Problem:
Nothing in the records may be changed; reproduce all of them.

---- Excerpted records

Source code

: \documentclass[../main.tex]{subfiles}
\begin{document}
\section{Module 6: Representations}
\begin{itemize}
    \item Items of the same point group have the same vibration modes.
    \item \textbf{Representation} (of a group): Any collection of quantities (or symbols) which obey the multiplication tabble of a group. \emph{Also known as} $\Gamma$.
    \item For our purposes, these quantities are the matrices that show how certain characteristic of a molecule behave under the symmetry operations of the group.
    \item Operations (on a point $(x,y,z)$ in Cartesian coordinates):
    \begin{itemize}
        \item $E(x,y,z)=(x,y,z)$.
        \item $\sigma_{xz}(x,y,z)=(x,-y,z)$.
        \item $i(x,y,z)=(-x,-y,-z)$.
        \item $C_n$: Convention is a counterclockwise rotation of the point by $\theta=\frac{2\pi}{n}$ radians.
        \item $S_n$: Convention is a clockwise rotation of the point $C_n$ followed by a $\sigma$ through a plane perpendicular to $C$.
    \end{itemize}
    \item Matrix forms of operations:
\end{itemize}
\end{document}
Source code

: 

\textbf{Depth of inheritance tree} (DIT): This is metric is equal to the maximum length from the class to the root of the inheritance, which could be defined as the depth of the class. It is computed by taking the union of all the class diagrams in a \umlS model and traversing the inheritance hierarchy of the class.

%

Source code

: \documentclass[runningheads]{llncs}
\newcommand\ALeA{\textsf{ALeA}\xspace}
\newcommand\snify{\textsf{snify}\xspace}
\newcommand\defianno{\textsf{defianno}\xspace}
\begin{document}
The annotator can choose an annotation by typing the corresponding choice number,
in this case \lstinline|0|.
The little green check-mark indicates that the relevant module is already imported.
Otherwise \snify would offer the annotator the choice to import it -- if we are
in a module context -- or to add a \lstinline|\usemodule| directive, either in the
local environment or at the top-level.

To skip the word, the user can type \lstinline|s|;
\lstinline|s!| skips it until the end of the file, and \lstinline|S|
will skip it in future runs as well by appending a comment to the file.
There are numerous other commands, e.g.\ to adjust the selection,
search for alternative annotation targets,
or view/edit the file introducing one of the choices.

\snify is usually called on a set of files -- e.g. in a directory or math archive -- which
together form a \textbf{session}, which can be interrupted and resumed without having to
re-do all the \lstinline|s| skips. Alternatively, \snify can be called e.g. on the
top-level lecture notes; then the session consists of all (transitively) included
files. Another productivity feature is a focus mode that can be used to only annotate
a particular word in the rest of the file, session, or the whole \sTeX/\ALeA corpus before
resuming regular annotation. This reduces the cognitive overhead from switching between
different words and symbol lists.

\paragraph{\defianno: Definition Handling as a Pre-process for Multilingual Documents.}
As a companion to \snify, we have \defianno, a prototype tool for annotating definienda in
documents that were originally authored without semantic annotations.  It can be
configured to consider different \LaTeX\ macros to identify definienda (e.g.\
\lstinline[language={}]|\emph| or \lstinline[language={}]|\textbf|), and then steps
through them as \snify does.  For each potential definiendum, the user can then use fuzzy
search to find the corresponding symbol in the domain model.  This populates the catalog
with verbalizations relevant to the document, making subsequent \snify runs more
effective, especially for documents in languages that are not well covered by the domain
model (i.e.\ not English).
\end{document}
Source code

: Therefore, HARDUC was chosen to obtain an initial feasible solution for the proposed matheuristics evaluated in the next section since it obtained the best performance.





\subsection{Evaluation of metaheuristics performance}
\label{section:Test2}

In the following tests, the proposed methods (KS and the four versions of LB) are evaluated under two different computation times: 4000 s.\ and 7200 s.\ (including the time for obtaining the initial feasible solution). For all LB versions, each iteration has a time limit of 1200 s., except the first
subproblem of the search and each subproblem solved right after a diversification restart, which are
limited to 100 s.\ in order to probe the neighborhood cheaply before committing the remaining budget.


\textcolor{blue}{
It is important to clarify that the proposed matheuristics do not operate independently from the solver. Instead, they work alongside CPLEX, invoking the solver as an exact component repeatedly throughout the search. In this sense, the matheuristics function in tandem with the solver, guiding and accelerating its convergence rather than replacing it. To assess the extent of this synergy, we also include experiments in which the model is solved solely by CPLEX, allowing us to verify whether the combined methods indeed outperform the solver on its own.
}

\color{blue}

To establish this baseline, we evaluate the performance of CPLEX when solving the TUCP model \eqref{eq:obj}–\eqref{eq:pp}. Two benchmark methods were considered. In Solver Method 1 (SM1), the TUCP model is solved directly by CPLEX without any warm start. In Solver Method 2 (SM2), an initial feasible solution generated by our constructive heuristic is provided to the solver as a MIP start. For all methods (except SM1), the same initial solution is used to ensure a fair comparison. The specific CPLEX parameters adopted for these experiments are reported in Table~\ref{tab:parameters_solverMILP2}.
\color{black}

--------

The answer:
Source code

: \documentclass[../main.tex]{subfiles}
\begin{document}
\section{Module 6: Representations}
\begin{itemize}
    \item Items of the same point group have the same vibration modes.
    \item \textbf{Representation} (of a group): Any collection of quantities (or symbols) which obey the multiplication tabble of a group. \emph{Also known as} $\Gamma$.
    \item For our purposes, these quantities are the matrices that show how certain characteristic of a molecule behave under the symmetry operations of the group.
    \item Operations (on a point $(x,y,z)$ in Cartesian coordinates):
    \begin{itemize}
        \item $E(x,y,z)=(x,y,z)$.
        \item $\sigma_{xz}(x,y,z)=(x,-y,z)$.
        \item $i(x,y,z)=(-x,-y,-z)$.
        \item $C_n$: Convention is a counterclockwise rotation of the point by $\theta=\frac{2\pi}{n}$ radians.
        \item $S_n$: Convention is a clockwise rotation of the point $C_n$ followed by a $\sigma$ through a plane perpendicular to $C$.
    \end{itemize}
    \item Matrix forms of operations:
\end{itemize}
\end{document}
Source code

: 

\textbf{Depth of inheritance tree} (DIT): This is metric is equal to the maximum length from the class to the root of the inheritance, which could be defined as the depth of the class. It is computed by taking the union of all the class diagrams in a \umlS model and traversing the inheritance hierarchy of the class.

%

Source code

: \documentclass[runningheads]{llncs}
\newcommand\ALeA{\textsf{ALeA}\xspace}
\newcommand\snify{\textsf{snify}\xspace}
\newcommand\defianno{\textsf{defianno}\xspace}
\begin{document}
The annotator can choose an annotation by typing the corresponding choice number,
in this case \lstinline|0|.
The little green check-mark indicates that the relevant module is already imported.
Otherwise \snify would offer the annotator the choice to import it -- if we are
in a module context -- or to add a \lstinline|\usemodule| directive, either in the
local environment or at the top-level.

To skip the word, the user can type \lstinline|s|;
\lstinline|s!| skips it until the end of the file, and \lstinline|S|
will skip it in future runs as well by appending a comment to the file.
There are numerous other commands, e.g.\ to adjust the selection,
search for alternative annotation targets,
or view/edit the file introducing one of the choices.

\snify is usually called on a set of files -- e.g. in a directory or math archive -- which
together form a \textbf{session}, which can be interrupted and resumed without having to
re-do all the \lstinline|s| skips. Alternatively, \snify can be called e.g. on the
top-level lecture notes; then the session consists of all (transitively) included
files. Another productivity feature is a focus mode that can be used to only annotate
a particular word in the rest of the file, session, or the whole \sTeX/\ALeA corpus before
resuming regular annotation. This reduces the cognitive overhead from switching between
different words and symbol lists.

\paragraph{\defianno: Definition Handling as a Pre-process for Multilingual Documents.}
As a companion to \snify, we have \defianno, a prototype tool for annotating definienda in
documents that were originally authored without semantic annotations.  It can be
configured to consider different \LaTeX\ macros to identify definienda (e.g.\
\lstinline[language={}]|\emph| or \lstinline[language={}]|\textbf|), and then steps
through them as \snify does.  For each potential definiendum, the user can then use fuzzy
search to find the corresponding symbol in the domain model.  This populates the catalog
with verbalizations relevant to the document, making subsequent \snify runs more
effective, especially for documents in languages that are not well covered by the domain
model (i.e.\ not English).
\end{document}
Source code

: Therefore, HARDUC was chosen to obtain an initial feasible solution for the proposed matheuristics evaluated in the next section since it obtained the best performance.





\subsection{Evaluation of metaheuristics performance}
\label{section:Test2}

In the following tests, the proposed methods (KS and the four versions of LB) are evaluated under two different computation times: 4000 s.\ and 7200 s.\ (including the time for obtaining the initial feasible solution). For all LB versions, each iteration has a time limit of 1200 s., except the first
subproblem of the search and each subproblem solved right after a diversification restart, which are
limited to 100 s.\ in order to probe the neighborhood cheaply before committing the remaining budget.


\textcolor{blue}{
It is important to clarify that the proposed matheuristics do not operate independently from the solver. Instead, they work alongside CPLEX, invoking the solver as an exact component repeatedly throughout the search. In this sense, the matheuristics function in tandem with the solver, guiding and accelerating its convergence rather than replacing it. To assess the extent of this synergy, we also include experiments in which the model is solved solely by CPLEX, allowing us to verify whether the combined methods indeed outperform the solver on its own.
}

\color{blue}

To establish this baseline, we evaluate the performance of CPLEX when solving the TUCP model \eqref{eq:obj}–\eqref{eq:pp}. Two benchmark methods were considered. In Solver Method 1 (SM1), the TUCP model is solved directly by CPLEX without any warm start. In Solver Method 2 (SM2), an initial feasible solution generated by our constructive heuristic is provided to the solver as a MIP start. For all methods (except SM1), the same initial solution is used to ensure a fair comparison. The specific CPLEX parameters adopted for these experiments are reported in Table~\ref{tab:parameters_solverMILP2}.
\color{black}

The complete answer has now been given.